Absent depuis les années 1990, le pouce-pied est sur le point de faire son retour sur les étals. Mais pêcher ce crustacé difficile d'accès peut s'avérer dangereux. Certains craignent aussi la surpêche.

Souvent servis en hors-d'œuvre dans les grands restaurants nord-américains, les pouces-pieds se trouvent sporadiquement sur la côte ouest de l'île de Vancouver, plus particulièrement sur les rochers juste en dessous de la ligne de marée haute.

Marcel Martin et son père récoltent le crustacé à deux dans la baie Clayoquot, à environ 15 minutes de bateau de Tofino. Le premier est directement sur le rocher pour décrocher les pouces-pieds incrustés, le second surveille l'opération depuis leur bateau. Car avec la forte houle et les conditions météorologiques peu stables dans la région, celui qui récolte risque d'être rapidement renversé par une vague.

« Le plus dur, c'est probablement d'arriver jusqu'à la zone de récolte.

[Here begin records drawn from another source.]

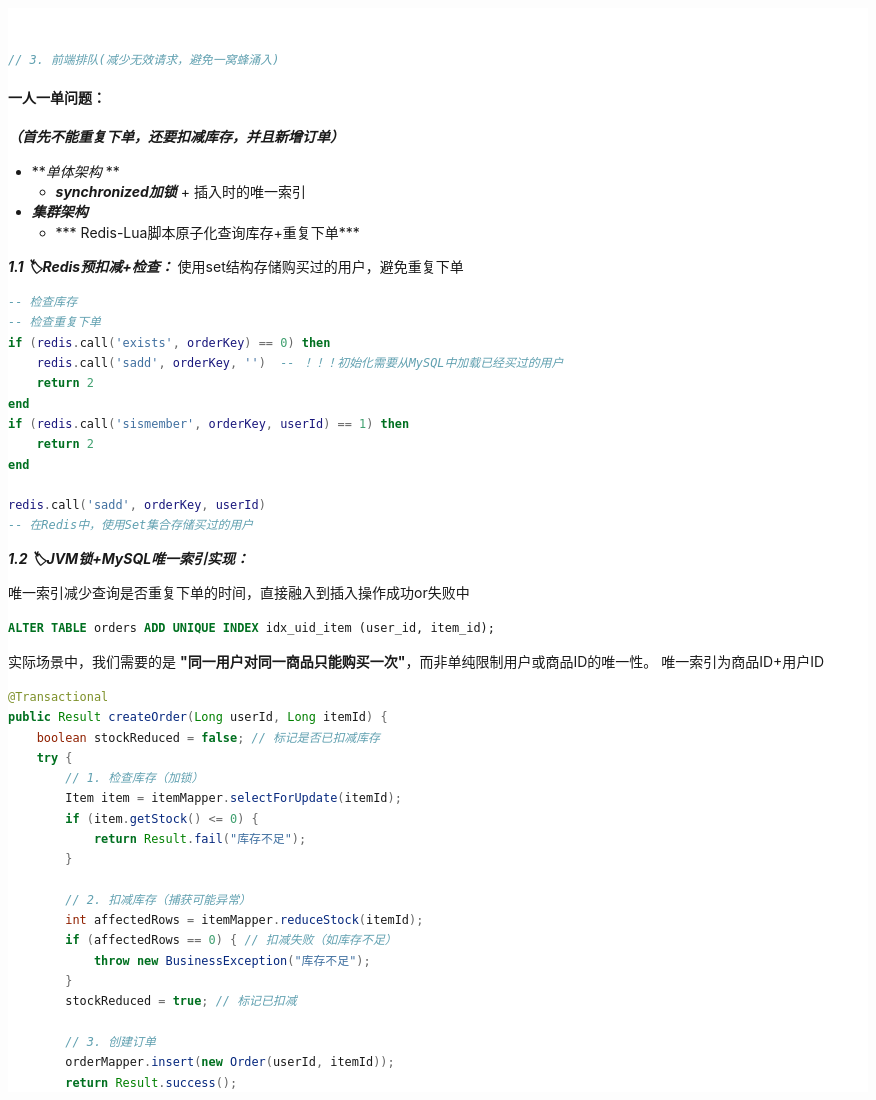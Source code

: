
 ```java
        
        
// 3. 前端排队(减少无效请求，避免一窝蜂涌入)
```





#### 一人一单问题： 

***（首先不能重复下单，还要扣减库存，并且新增订单）***

- ***单体架构* **
  - ***synchronized加锁***   +  插入时的唯一索引
- ***集群架构***
  - *** Redis-Lua脚本原子化查询库存+重复下单***
  



***1.1 🏷️Redis预扣减+检查：*** 使用set结构存储购买过的用户，避免重复下单

```lua
-- 检查库存
-- 检查重复下单
if (redis.call('exists', orderKey) == 0) then
    redis.call('sadd', orderKey, '')  -- ！！！初始化需要从MySQL中加载已经买过的用户
    return 2
end
if (redis.call('sismember', orderKey, userId) == 1) then
    return 2
end

redis.call('sadd', orderKey, userId)
-- 在Redis中，使用Set集合存储买过的用户
```



***1.2 🏷️JVM锁+MySQL唯一索引实现：***

唯一索引减少查询是否重复下单的时间，直接融入到插入操作成功or失败中

```sql
ALTER TABLE orders ADD UNIQUE INDEX idx_uid_item (user_id, item_id);
```

实际场景中，我们需要的是 **"同一用户对同一商品只能购买一次"**，而非单纯限制用户或商品ID的唯一性。 唯一索引为商品ID+用户ID

```java
@Transactional
public Result createOrder(Long userId, Long itemId) {
    boolean stockReduced = false; // 标记是否已扣减库存
    try {
        // 1. 检查库存（加锁）
        Item item = itemMapper.selectForUpdate(itemId);
        if (item.getStock() <= 0) {
            return Result.fail("库存不足");
        }

        // 2. 扣减库存（捕获可能异常）
        int affectedRows = itemMapper.reduceStock(itemId);
        if (affectedRows == 0) { // 扣减失败（如库存不足）
            throw new BusinessException("库存不足");
        }
        stockReduced = true; // 标记已扣减

        // 3. 创建订单
        orderMapper.insert(new Order(userId, itemId));
        return Result.success();

```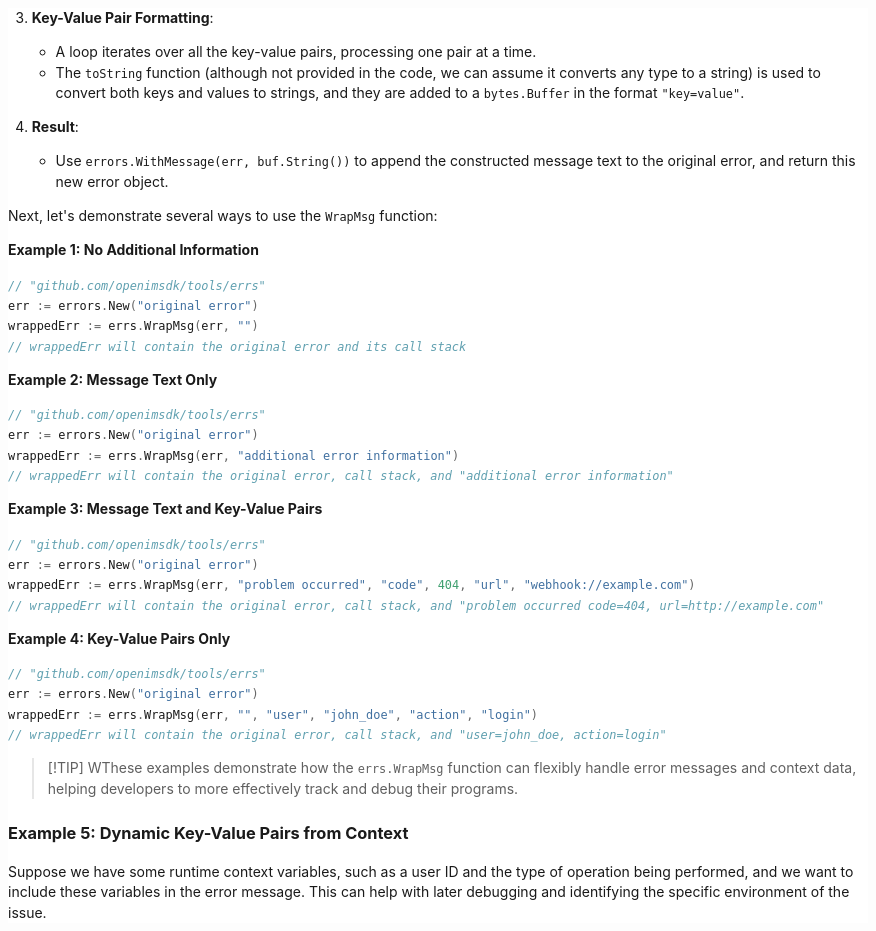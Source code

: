 3. **Key-Value Pair Formatting**:
   - A loop iterates over all the key-value pairs, processing one pair at a time.
   - The `toString` function (although not provided in the code, we can assume it converts any type to a string) is used to convert both keys and values to strings, and they are added to a `bytes.Buffer` in the format `"key=value"`.

4. **Result**:
   - Use `errors.WithMessage(err, buf.String())` to append the constructed message text to the original error, and return this new error object.

Next, let's demonstrate several ways to use the `WrapMsg` function:

**Example 1: No Additional Information**

```go
// "github.com/openimsdk/tools/errs"
err := errors.New("original error")
wrappedErr := errs.WrapMsg(err, "")
// wrappedErr will contain the original error and its call stack
```

**Example 2: Message Text Only**

```go
// "github.com/openimsdk/tools/errs"
err := errors.New("original error")
wrappedErr := errs.WrapMsg(err, "additional error information")
// wrappedErr will contain the original error, call stack, and "additional error information"
```

**Example 3: Message Text and Key-Value Pairs**

```go
// "github.com/openimsdk/tools/errs"
err := errors.New("original error")
wrappedErr := errs.WrapMsg(err, "problem occurred", "code", 404, "url", "webhook://example.com")
// wrappedErr will contain the original error, call stack, and "problem occurred code=404, url=http://example.com"
```

**Example 4: Key-Value Pairs Only**

```go
// "github.com/openimsdk/tools/errs"
err := errors.New("original error")
wrappedErr := errs.WrapMsg(err, "", "user", "john_doe", "action", "login")
// wrappedErr will contain the original error, call stack, and "user=john_doe, action=login"
```

> [!TIP] WThese examples demonstrate how the `errs.WrapMsg` function can flexibly handle error messages and context data, helping developers to more effectively track and debug their programs.


### Example 5: Dynamic Key-Value Pairs from Context
Suppose we have some runtime context variables, such as a user ID and the type of operation being performed, and we want to include these variables in the error message. This can help with later debugging and identifying the specific environment of the issue.
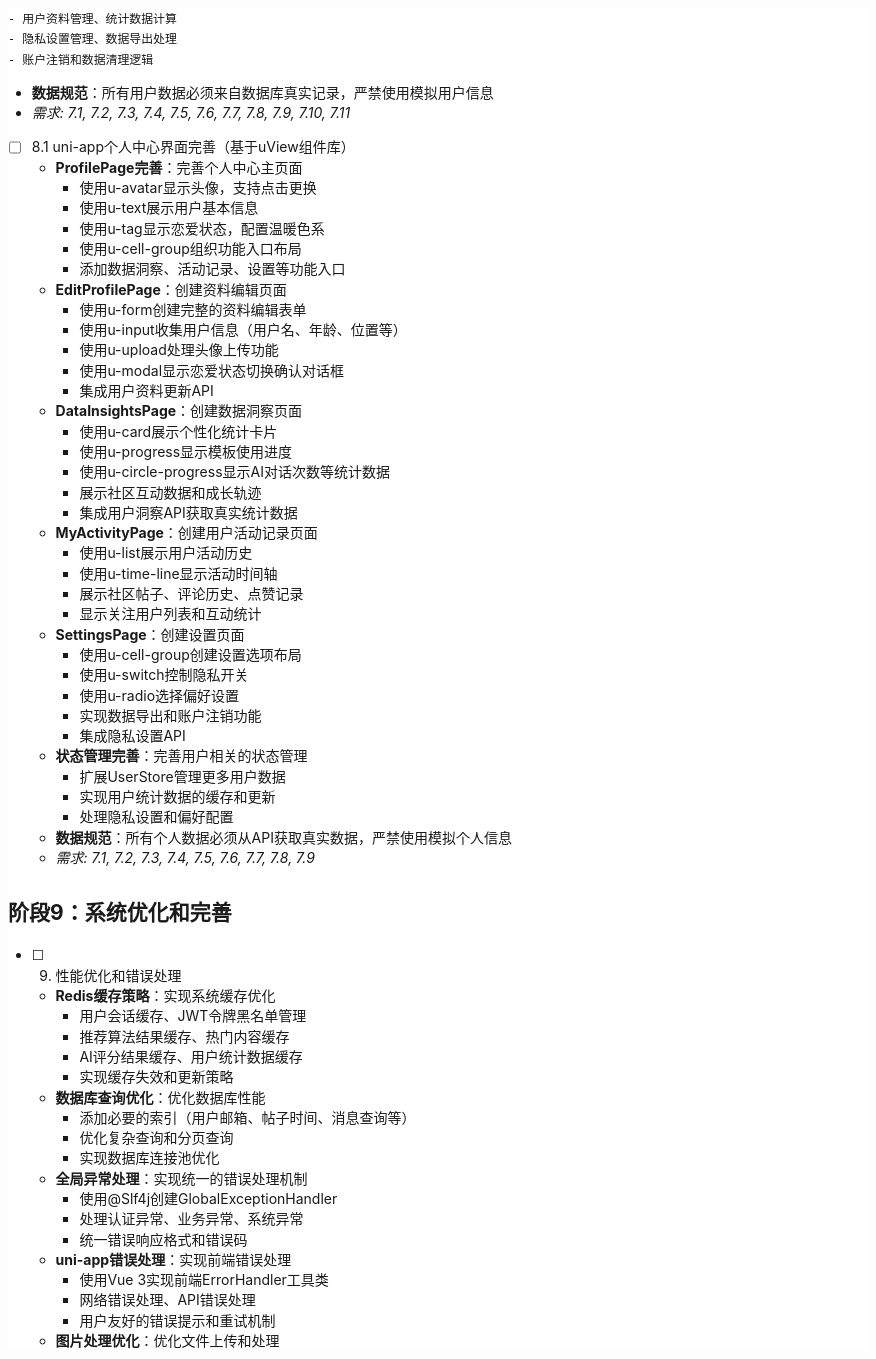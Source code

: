     - 用户资料管理、统计数据计算
    - 隐私设置管理、数据导出处理
    - 账户注销和数据清理逻辑
  - **数据规范**：所有用户数据必须来自数据库真实记录，严禁使用模拟用户信息
  - _需求: 7.1, 7.2, 7.3, 7.4, 7.5, 7.6, 7.7, 7.8, 7.9, 7.10, 7.11_

- [ ] 8.1 uni-app个人中心界面完善（基于uView组件库）
  - **ProfilePage完善**：完善个人中心主页面
    - 使用u-avatar显示头像，支持点击更换
    - 使用u-text展示用户基本信息
    - 使用u-tag显示恋爱状态，配置温暖色系
    - 使用u-cell-group组织功能入口布局
    - 添加数据洞察、活动记录、设置等功能入口
  - **EditProfilePage**：创建资料编辑页面
    - 使用u-form创建完整的资料编辑表单
    - 使用u-input收集用户信息（用户名、年龄、位置等）
    - 使用u-upload处理头像上传功能
    - 使用u-modal显示恋爱状态切换确认对话框
    - 集成用户资料更新API
  - **DataInsightsPage**：创建数据洞察页面
    - 使用u-card展示个性化统计卡片
    - 使用u-progress显示模板使用进度
    - 使用u-circle-progress显示AI对话次数等统计数据
    - 展示社区互动数据和成长轨迹
    - 集成用户洞察API获取真实统计数据
  - **MyActivityPage**：创建用户活动记录页面
    - 使用u-list展示用户活动历史
    - 使用u-time-line显示活动时间轴
    - 展示社区帖子、评论历史、点赞记录
    - 显示关注用户列表和互动统计
  - **SettingsPage**：创建设置页面
    - 使用u-cell-group创建设置选项布局
    - 使用u-switch控制隐私开关
    - 使用u-radio选择偏好设置
    - 实现数据导出和账户注销功能
    - 集成隐私设置API
  - **状态管理完善**：完善用户相关的状态管理
    - 扩展UserStore管理更多用户数据
    - 实现用户统计数据的缓存和更新
    - 处理隐私设置和偏好配置
  - **数据规范**：所有个人数据必须从API获取真实数据，严禁使用模拟个人信息
  - _需求: 7.1, 7.2, 7.3, 7.4, 7.5, 7.6, 7.7, 7.8, 7.9_

## 阶段9：系统优化和完善

- [ ] 9. 性能优化和错误处理
  - **Redis缓存策略**：实现系统缓存优化
    - 用户会话缓存、JWT令牌黑名单管理
    - 推荐算法结果缓存、热门内容缓存
    - AI评分结果缓存、用户统计数据缓存
    - 实现缓存失效和更新策略
  - **数据库查询优化**：优化数据库性能
    - 添加必要的索引（用户邮箱、帖子时间、消息查询等）
    - 优化复杂查询和分页查询
    - 实现数据库连接池优化
  - **全局异常处理**：实现统一的错误处理机制
    - 使用@Slf4j创建GlobalExceptionHandler
    - 处理认证异常、业务异常、系统异常
    - 统一错误响应格式和错误码
  - **uni-app错误处理**：实现前端错误处理
    - 使用Vue 3实现前端ErrorHandler工具类
    - 网络错误处理、API错误处理
    - 用户友好的错误提示和重试机制
  - **图片处理优化**：优化文件上传和处理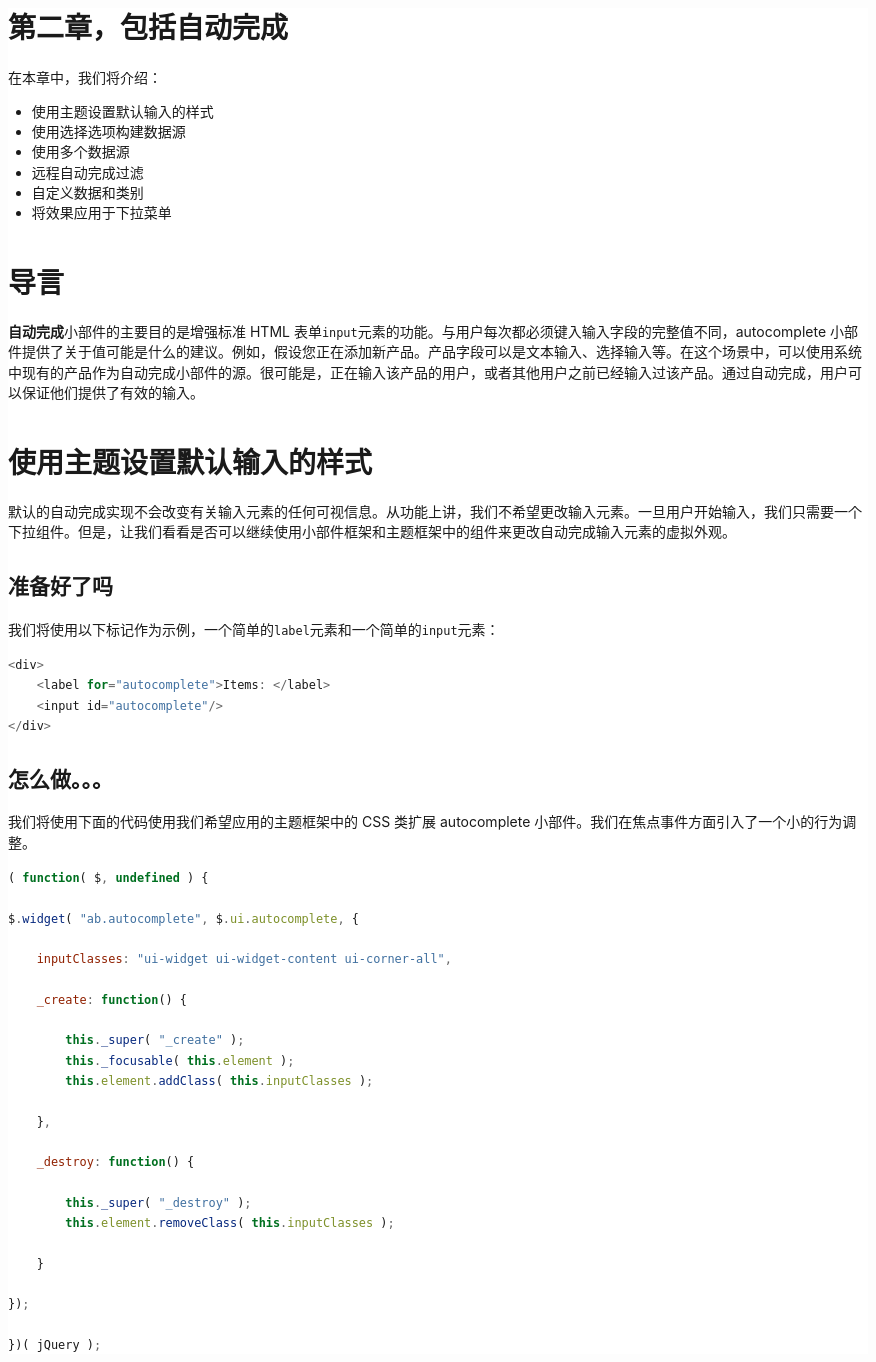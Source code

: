 # 第二章，包括自动完成

在本章中，我们将介绍：

*   使用主题设置默认输入的样式
*   使用选择选项构建数据源
*   使用多个数据源
*   远程自动完成过滤
*   自定义数据和类别
*   将效果应用于下拉菜单

# 导言

**自动完成**小部件的主要目的是增强标准 HTML 表单`input`元素的功能。与用户每次都必须键入输入字段的完整值不同，autocomplete 小部件提供了关于值可能是什么的建议。例如，假设您正在添加新产品。产品字段可以是文本输入、选择输入等。在这个场景中，可以使用系统中现有的产品作为自动完成小部件的源。很可能是，正在输入该产品的用户，或者其他用户之前已经输入过该产品。通过自动完成，用户可以保证他们提供了有效的输入。

# 使用主题设置默认输入的样式

默认的自动完成实现不会改变有关输入元素的任何可视信息。从功能上讲，我们不希望更改输入元素。一旦用户开始输入，我们只需要一个下拉组件。但是，让我们看看是否可以继续使用小部件框架和主题框架中的组件来更改自动完成输入元素的虚拟外观。

## 准备好了吗

我们将使用以下标记作为示例，一个简单的`label`元素和一个简单的`input`元素：

```js
<div>
    <label for="autocomplete">Items: </label>
    <input id="autocomplete"/>
</div>
```

## 怎么做。。。

我们将使用下面的代码使用我们希望应用的主题框架中的 CSS 类扩展 autocomplete 小部件。我们在焦点事件方面引入了一个小的行为调整。

```js
( function( $, undefined ) {

$.widget( "ab.autocomplete", $.ui.autocomplete, {

    inputClasses: "ui-widget ui-widget-content ui-corner-all",

    _create: function() {

        this._super( "_create" );
        this._focusable( this.element );
        this.element.addClass( this.inputClasses );

    },

    _destroy: function() {

        this._super( "_destroy" );
        this.element.removeClass( this.inputClasses );

    }

});

})( jQuery );

```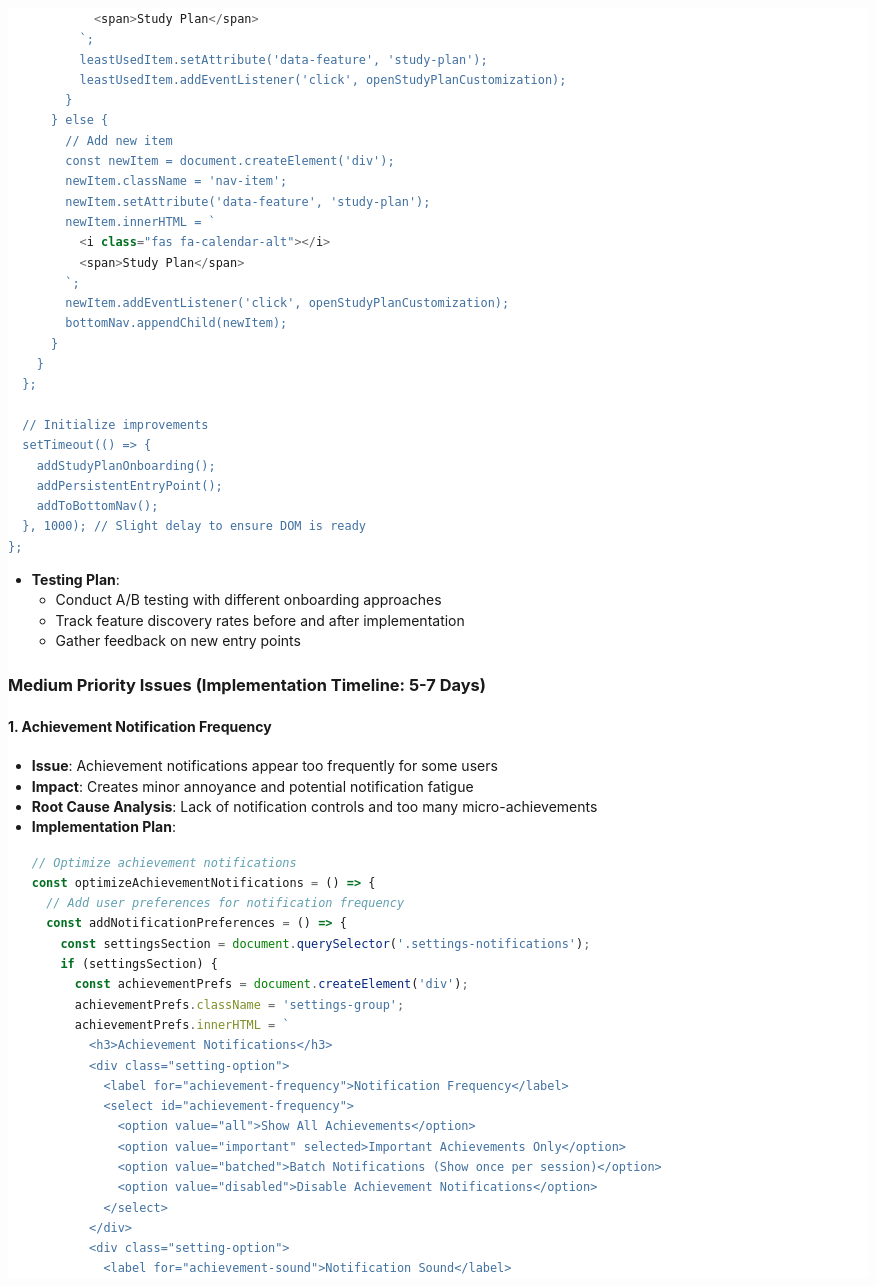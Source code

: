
   ```javascript
              <span>Study Plan</span>
            `;
            leastUsedItem.setAttribute('data-feature', 'study-plan');
            leastUsedItem.addEventListener('click', openStudyPlanCustomization);
          }
        } else {
          // Add new item
          const newItem = document.createElement('div');
          newItem.className = 'nav-item';
          newItem.setAttribute('data-feature', 'study-plan');
          newItem.innerHTML = `
            <i class="fas fa-calendar-alt"></i>
            <span>Study Plan</span>
          `;
          newItem.addEventListener('click', openStudyPlanCustomization);
          bottomNav.appendChild(newItem);
        }
      }
    };
    
    // Initialize improvements
    setTimeout(() => {
      addStudyPlanOnboarding();
      addPersistentEntryPoint();
      addToBottomNav();
    }, 1000); // Slight delay to ensure DOM is ready
  };
  ```
- **Testing Plan**:
  - Conduct A/B testing with different onboarding approaches
  - Track feature discovery rates before and after implementation
  - Gather feedback on new entry points

### Medium Priority Issues (Implementation Timeline: 5-7 Days)

#### 1. Achievement Notification Frequency
- **Issue**: Achievement notifications appear too frequently for some users
- **Impact**: Creates minor annoyance and potential notification fatigue
- **Root Cause Analysis**: Lack of notification controls and too many micro-achievements
- **Implementation Plan**:
  ```javascript
  // Optimize achievement notifications
  const optimizeAchievementNotifications = () => {
    // Add user preferences for notification frequency
    const addNotificationPreferences = () => {
      const settingsSection = document.querySelector('.settings-notifications');
      if (settingsSection) {
        const achievementPrefs = document.createElement('div');
        achievementPrefs.className = 'settings-group';
        achievementPrefs.innerHTML = `
          <h3>Achievement Notifications</h3>
          <div class="setting-option">
            <label for="achievement-frequency">Notification Frequency</label>
            <select id="achievement-frequency">
              <option value="all">Show All Achievements</option>
              <option value="important" selected>Important Achievements Only</option>
              <option value="batched">Batch Notifications (Show once per session)</option>
              <option value="disabled">Disable Achievement Notifications</option>
            </select>
          </div>
          <div class="setting-option">
            <label for="achievement-sound">Notification Sound</label>
  ```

Mais ensuite, tout peut encore arriver, c'est très facile de glisser et de tomber du rocher », confie le jeune homme, ajoutant que passer du bateau au rocher demande une bonne synchronisation et « la foi ».

Autre obstacle : la très courte fenêtre de tir. Dans la baie Clayoquot, les rochers ne sont accessibles qu'à marée basse, et lorsque la météo le permet. Les pêcheurs doivent donc travailler très vite.

Malgré les difficultés, Marcel Martin est optimiste. « Cela pourrait vraiment devenir une grosse industrie, il faut juste que cela se sache », assure-t-il.

Mais tous ne partagent pas son enthousiasme. « La surpêche nous inquiète. Nous avons appris de nos erreurs. Mais le risque, c'est que tout le monde se mette à ignorer les quotas de pêche durable », dit le gérant de la pêche au sein de la Première Nation Tla'o'quiaht, Andrew Jackson.

1000 $ par semaine

Dans les années 1990, la surpêche a conduit à l'effondrement des populations de pouces-pieds dans la région, forçant les pêcheurs à mettre un terme à la commercialisation.

Environ 14 000 kilogrammes de pouces-pieds devraient être récoltés cette année avant que les tempêtes hivernales ne mettent un terme aux opérations pour la saison. Cela représente environ 1000 $ de revenus par semaine pour un pêcheur qui part en récolte tous les jours, pendant quelques heures.

L'Aquarium de Vancouver promet de surveiller les quotas grâce à son programme « Ocean Wise ». Une cinquantaine de rochers abritent des pouces-pieds dans la région et « chacun a un quota spécifique », précise une de ses scientifiques Laurenne Schiller. L'organisme voit d'un bon œil l'utilisation des ressources locales.